We’ve been asking our audiences what gets triggered by the show. It clearly has power and resonance for a lot of people. Their testimonies are incredibly valuable to me; not just the words they say, but in something I haven’t yet put my finger on about their expressions; their eyes, mouths and hesitations.
Here’s a collection of some responses straight after the show during our first week in Edinburgh. It would be interesting to know how long the show sticks with people and in what way.
Sue Mitchell talks about love, grief, disability and theatre. I want the storytelling to be about dialogue; one that continues long after the show’s finished and has ripples that the originating artists have no control over. I love what Sue says about ordinary lives rendered extraordinary.
This is Charlie Chronik, drawing parallels with the Jewish Community in Minneapolis. I’ve also talked to Irish Catholics and British-African children, who recognise the different pulls of assimilation, maintaining identity and influencing the host culture.

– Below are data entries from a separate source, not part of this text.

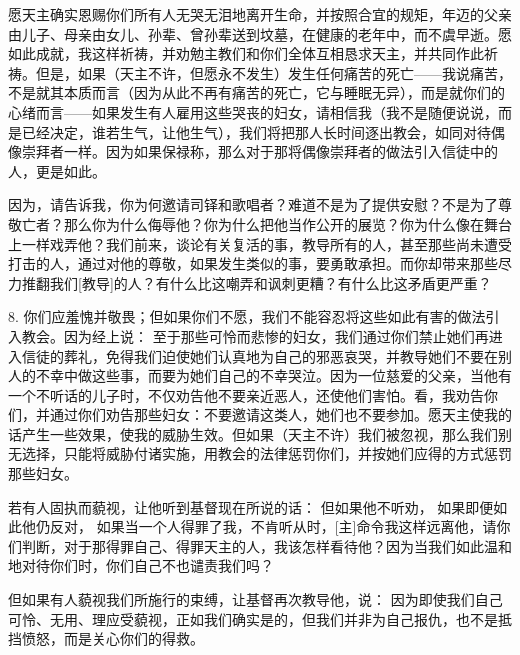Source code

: 愿天主确实恩赐你们所有人无哭无泪地离开生命，并按照合宜的规矩，年迈的父亲由儿子、母亲由女儿、孙辈、曾孙辈送到坟墓，在健康的老年中，而不虞早逝。愿如此成就，我这样祈祷，并劝勉主教们和你们全体互相恳求天主，并共同作此祈祷。但是，如果（天主不许，但愿永不发生）发生任何痛苦的死亡——我说痛苦，不是就其本质而言（因为从此不再有痛苦的死亡，它与睡眠无异），而是就你们的心绪而言——如果发生有人雇用这些哭丧的妇女，请相信我（我不是随便说说，而是已经决定，谁若生气，让他生气），我们将把那人长时间逐出教会，如同对待偶像崇拜者一样。因为如果保禄称，那么对于那将偶像崇拜者的做法引入信徒中的人，更是如此。\par

因为，请告诉我，你为何邀请司铎和歌唱者？难道不是为了提供安慰？不是为了尊敬亡者？那么你为什么侮辱他？你为什么把他当作公开的展览？你为什么像在舞台上一样戏弄他？我们前来，谈论有关复活的事，教导所有的人，甚至那些尚未遭受打击的人，通过对他的尊敬，如果发生类似的事，要勇敢承担。而你却带来那些尽力推翻我们[教导]的人？有什么比这嘲弄和讽刺更糟？有什么比这矛盾更严重？\par

8. 你们应羞愧并敬畏；但如果你们不愿，我们不能容忍将这些如此有害的做法引入教会。因为经上说： 至于那些可怜而悲惨的妇女，我们通过你们禁止她们再进入信徒的葬礼，免得我们迫使她们认真地为自己的邪恶哀哭，并教导她们不要在别人的不幸中做这些事，而要为她们自己的不幸哭泣。因为一位慈爱的父亲，当他有一个不听话的儿子时，不仅劝告他不要亲近恶人，还使他们害怕。看，我劝告你们，并通过你们劝告那些妇女：不要邀请这类人，她们也不要参加。愿天主使我的话产生一些效果，使我的威胁生效。但如果（天主不许）我们被忽视，那么我们别无选择，只能将威胁付诸实施，用教会的法律惩罚你们，并按她们应得的方式惩罚那些妇女。\par

若有人固执而藐视，让他听到基督现在所说的话： 但如果他不听劝， 如果即便如此他仍反对， 如果当一个人得罪了我，不肯听从时，[主]命令我这样远离他，请你们判断，对于那得罪自己、得罪天主的人，我该怎样看待他？因为当我们如此温和地对待你们时，你们自己不也谴责我们吗？\par

但如果有人藐视我们所施行的束缚，让基督再次教导他，说： 因为即使我们自己可怜、无用、理应受藐视，正如我们确实是的，但我们并非为自己报仇，也不是抵挡愤怒，而是关心你们的得救。\par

Here’s an interview with a London tour guide. I’m fascinated that he says it was necessary for him to look at family photos. He wanted to capture people he was close to when they were happy. It’s almost as if they’re still with him, so he needs them not to be experiencing distress for his own life to be balanced. For me, it’s quite a profound statement about how our ancestors are with us and part of who we are today. So maybe what the show does is connect everyone in some way to their ancestors?